Directions: Whenever "Познакомить" appears in a line, please copy that line from the data.

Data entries
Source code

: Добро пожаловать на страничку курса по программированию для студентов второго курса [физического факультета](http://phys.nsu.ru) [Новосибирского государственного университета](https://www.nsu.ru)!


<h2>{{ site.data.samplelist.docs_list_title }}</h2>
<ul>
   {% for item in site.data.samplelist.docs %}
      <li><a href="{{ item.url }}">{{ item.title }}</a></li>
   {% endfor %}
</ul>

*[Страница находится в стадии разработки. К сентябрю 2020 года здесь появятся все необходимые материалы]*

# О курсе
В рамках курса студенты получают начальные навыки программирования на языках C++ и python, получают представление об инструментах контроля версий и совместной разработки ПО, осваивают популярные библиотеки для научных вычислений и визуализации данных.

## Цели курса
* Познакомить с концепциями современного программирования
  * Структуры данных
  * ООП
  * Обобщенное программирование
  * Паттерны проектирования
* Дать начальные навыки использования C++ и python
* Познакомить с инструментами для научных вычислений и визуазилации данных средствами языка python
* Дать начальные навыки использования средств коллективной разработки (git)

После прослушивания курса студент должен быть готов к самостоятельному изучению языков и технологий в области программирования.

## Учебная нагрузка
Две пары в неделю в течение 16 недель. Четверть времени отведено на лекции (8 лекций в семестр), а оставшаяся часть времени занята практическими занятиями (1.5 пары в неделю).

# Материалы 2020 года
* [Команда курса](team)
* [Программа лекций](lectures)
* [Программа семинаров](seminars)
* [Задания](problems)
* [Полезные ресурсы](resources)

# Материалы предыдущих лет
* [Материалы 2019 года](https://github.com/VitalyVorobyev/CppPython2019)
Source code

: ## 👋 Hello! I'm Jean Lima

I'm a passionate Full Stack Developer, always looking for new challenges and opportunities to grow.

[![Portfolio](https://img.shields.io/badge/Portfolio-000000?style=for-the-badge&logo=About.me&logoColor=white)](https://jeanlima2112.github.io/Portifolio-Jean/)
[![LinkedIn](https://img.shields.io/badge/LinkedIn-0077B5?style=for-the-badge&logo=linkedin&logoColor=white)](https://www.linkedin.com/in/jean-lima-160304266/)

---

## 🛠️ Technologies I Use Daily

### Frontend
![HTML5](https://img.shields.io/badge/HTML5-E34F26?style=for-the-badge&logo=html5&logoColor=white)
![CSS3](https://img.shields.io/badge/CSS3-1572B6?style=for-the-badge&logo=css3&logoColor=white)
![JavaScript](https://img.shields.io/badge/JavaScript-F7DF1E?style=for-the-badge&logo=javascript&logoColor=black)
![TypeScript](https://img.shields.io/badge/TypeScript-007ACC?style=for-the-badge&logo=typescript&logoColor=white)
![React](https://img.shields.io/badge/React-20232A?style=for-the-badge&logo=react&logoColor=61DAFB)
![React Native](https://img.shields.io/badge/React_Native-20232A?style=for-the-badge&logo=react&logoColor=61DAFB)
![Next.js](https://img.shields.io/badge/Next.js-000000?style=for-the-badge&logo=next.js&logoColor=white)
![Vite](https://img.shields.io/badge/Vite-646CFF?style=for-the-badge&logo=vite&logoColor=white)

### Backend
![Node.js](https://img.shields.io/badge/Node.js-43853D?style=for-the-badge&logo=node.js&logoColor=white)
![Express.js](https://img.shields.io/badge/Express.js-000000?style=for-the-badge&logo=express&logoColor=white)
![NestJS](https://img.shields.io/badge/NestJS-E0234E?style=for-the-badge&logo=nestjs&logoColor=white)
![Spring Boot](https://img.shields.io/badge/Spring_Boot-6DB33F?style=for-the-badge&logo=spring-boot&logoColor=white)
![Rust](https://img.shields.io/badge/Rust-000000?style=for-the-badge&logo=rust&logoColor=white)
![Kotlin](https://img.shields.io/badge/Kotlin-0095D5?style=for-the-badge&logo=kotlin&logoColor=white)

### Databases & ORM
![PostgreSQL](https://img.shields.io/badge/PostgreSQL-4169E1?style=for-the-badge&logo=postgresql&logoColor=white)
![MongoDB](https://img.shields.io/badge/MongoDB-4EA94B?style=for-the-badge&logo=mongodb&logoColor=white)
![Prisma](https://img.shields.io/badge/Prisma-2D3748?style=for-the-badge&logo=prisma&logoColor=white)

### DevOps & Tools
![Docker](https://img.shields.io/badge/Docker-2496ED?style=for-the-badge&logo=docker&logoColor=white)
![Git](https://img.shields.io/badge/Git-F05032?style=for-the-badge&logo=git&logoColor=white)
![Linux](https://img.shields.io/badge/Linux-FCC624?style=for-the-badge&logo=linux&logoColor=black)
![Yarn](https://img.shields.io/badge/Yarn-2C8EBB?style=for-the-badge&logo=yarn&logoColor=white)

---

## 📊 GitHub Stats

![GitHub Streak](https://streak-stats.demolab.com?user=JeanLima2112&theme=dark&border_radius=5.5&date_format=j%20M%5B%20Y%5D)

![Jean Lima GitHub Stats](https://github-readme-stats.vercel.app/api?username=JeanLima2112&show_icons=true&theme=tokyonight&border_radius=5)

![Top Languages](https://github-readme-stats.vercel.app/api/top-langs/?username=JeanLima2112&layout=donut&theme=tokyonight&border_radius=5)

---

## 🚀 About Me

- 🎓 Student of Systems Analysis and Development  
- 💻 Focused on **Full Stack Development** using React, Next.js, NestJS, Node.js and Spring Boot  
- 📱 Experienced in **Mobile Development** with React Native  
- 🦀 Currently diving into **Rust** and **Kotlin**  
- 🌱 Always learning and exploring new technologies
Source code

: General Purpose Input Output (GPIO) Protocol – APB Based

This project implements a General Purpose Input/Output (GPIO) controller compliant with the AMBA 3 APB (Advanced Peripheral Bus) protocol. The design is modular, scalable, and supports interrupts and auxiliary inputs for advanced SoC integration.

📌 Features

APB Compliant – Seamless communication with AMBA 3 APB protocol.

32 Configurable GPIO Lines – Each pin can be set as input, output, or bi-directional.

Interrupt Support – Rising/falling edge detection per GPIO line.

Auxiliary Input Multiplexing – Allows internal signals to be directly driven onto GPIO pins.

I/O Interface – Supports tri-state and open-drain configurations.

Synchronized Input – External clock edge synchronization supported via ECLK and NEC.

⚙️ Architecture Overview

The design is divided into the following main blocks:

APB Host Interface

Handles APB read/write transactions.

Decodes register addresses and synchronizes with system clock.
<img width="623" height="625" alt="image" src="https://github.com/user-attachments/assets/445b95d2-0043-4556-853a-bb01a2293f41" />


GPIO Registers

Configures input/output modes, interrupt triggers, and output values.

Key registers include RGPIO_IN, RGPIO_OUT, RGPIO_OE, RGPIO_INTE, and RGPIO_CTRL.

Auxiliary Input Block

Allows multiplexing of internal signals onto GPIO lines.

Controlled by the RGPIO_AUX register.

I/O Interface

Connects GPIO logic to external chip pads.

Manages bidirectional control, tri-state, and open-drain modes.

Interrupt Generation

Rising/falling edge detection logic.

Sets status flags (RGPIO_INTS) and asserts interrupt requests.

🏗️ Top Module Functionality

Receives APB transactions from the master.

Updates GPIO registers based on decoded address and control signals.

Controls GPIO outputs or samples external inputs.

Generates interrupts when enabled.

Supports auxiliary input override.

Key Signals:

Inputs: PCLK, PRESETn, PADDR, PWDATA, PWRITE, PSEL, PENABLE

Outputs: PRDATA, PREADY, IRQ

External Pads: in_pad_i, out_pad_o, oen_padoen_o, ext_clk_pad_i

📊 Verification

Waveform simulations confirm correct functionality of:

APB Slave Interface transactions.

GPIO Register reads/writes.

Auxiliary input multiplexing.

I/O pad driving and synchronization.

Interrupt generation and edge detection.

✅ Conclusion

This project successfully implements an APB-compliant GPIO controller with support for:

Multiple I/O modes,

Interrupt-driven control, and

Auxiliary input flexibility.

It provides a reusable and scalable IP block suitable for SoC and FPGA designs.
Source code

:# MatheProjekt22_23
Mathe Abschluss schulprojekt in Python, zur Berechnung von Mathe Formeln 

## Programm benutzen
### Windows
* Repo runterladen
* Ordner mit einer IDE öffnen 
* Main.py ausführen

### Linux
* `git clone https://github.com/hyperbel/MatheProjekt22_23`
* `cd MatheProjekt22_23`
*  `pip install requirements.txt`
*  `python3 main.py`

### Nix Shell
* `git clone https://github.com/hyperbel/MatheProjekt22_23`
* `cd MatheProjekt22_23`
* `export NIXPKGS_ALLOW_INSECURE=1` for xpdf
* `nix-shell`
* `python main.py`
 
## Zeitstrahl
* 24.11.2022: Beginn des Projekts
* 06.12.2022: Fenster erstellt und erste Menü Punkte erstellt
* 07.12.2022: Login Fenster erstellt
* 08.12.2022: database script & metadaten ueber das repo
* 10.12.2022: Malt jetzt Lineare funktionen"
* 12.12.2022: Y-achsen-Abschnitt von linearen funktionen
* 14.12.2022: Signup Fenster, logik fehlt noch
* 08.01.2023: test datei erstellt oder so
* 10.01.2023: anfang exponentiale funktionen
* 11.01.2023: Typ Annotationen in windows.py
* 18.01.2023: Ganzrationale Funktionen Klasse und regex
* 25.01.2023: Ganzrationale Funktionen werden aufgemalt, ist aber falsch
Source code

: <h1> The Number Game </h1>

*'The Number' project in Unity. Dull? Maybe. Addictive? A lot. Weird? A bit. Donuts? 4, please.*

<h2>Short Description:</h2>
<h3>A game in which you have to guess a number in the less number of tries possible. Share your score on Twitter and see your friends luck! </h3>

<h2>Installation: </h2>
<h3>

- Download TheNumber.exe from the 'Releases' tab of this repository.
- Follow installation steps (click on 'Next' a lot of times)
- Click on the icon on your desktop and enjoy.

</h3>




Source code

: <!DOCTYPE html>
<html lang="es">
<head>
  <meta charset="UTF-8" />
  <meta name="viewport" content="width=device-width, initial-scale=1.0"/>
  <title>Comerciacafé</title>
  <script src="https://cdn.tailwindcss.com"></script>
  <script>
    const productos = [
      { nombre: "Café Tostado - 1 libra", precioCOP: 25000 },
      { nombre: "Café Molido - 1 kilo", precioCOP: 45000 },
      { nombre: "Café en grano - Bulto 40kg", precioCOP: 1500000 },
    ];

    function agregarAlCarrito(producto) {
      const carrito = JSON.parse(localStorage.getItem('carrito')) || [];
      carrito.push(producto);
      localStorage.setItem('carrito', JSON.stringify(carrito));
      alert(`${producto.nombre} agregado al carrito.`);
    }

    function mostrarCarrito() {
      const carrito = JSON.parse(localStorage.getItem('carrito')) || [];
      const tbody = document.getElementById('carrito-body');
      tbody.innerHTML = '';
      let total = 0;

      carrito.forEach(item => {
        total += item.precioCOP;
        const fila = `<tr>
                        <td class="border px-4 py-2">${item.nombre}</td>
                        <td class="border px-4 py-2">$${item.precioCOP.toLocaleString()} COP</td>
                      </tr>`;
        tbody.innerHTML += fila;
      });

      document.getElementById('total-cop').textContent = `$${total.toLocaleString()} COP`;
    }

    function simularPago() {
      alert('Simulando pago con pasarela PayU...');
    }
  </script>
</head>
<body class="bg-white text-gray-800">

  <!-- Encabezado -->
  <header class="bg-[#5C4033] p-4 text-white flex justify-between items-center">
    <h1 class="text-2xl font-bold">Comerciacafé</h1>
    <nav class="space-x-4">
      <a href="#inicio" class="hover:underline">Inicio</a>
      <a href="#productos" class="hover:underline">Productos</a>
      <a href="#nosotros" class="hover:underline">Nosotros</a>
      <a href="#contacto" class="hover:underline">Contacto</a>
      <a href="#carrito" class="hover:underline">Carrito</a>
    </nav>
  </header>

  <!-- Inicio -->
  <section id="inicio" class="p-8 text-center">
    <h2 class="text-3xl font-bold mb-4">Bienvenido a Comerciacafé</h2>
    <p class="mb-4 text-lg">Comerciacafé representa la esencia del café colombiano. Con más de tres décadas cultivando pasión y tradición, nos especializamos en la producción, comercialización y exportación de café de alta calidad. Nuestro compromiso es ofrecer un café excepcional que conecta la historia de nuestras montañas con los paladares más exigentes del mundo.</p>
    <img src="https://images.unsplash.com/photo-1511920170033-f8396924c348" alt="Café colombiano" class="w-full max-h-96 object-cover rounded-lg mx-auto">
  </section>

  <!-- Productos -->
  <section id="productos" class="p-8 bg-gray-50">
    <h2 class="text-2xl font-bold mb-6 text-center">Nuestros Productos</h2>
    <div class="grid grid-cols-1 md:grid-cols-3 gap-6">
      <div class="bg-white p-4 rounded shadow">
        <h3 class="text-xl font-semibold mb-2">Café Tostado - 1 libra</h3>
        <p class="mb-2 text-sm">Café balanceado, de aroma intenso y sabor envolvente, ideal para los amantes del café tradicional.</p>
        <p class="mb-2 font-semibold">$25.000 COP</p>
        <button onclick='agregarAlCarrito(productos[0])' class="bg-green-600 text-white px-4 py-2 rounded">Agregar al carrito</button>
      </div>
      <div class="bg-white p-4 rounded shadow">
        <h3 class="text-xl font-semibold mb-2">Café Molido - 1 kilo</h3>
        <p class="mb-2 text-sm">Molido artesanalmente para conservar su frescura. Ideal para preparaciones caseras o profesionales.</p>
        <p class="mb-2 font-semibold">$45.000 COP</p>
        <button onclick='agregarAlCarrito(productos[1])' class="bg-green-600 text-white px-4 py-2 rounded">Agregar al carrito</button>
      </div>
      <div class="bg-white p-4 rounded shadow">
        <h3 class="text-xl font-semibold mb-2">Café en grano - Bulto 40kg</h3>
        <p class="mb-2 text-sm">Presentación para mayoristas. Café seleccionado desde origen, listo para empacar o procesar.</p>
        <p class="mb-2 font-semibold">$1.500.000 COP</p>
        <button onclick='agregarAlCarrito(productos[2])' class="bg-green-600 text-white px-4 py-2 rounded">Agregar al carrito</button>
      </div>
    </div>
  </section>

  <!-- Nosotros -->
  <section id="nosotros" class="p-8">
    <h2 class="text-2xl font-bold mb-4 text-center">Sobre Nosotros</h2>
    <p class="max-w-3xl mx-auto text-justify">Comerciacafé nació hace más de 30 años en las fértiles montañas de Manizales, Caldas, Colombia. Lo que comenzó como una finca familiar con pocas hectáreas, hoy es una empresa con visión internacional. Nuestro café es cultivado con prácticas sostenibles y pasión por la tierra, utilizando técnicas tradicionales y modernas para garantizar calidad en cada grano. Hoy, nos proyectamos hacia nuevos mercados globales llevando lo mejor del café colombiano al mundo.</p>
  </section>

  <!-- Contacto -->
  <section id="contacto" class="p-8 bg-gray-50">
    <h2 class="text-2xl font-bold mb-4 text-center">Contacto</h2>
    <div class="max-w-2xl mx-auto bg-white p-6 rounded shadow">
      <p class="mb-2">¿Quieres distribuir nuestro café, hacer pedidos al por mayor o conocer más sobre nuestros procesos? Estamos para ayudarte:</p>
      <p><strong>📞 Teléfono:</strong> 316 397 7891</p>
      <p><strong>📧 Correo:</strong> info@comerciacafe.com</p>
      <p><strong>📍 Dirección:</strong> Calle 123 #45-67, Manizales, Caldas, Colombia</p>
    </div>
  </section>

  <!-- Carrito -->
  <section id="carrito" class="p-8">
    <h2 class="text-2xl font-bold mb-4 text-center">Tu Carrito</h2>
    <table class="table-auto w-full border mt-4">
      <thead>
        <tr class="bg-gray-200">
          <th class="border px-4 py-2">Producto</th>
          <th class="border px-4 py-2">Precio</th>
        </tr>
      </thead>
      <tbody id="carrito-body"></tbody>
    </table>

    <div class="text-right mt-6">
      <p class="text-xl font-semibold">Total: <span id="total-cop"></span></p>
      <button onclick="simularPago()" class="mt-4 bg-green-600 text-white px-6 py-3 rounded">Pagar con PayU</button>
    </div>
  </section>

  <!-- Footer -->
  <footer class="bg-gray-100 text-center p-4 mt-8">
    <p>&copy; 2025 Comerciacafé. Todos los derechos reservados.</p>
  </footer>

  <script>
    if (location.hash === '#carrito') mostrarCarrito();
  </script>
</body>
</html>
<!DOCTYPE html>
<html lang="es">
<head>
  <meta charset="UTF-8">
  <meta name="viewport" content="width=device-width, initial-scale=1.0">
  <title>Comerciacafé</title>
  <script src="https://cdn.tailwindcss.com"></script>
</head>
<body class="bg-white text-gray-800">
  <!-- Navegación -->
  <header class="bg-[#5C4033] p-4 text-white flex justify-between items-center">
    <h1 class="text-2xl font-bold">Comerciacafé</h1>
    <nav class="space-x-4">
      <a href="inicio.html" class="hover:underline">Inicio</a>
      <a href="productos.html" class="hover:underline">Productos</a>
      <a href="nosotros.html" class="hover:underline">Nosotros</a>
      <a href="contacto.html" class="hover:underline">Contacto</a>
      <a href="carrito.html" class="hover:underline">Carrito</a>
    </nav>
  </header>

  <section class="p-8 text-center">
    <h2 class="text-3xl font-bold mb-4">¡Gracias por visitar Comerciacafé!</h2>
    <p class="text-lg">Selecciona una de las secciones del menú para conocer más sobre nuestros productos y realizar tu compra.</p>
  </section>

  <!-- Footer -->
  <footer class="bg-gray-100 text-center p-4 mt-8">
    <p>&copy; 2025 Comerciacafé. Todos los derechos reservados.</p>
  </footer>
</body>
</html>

Result for this exercise:
* Познакомить с концепциями современного программирования
* Познакомить с инструментами для научных вычислений и визуазилации данных средствами языка python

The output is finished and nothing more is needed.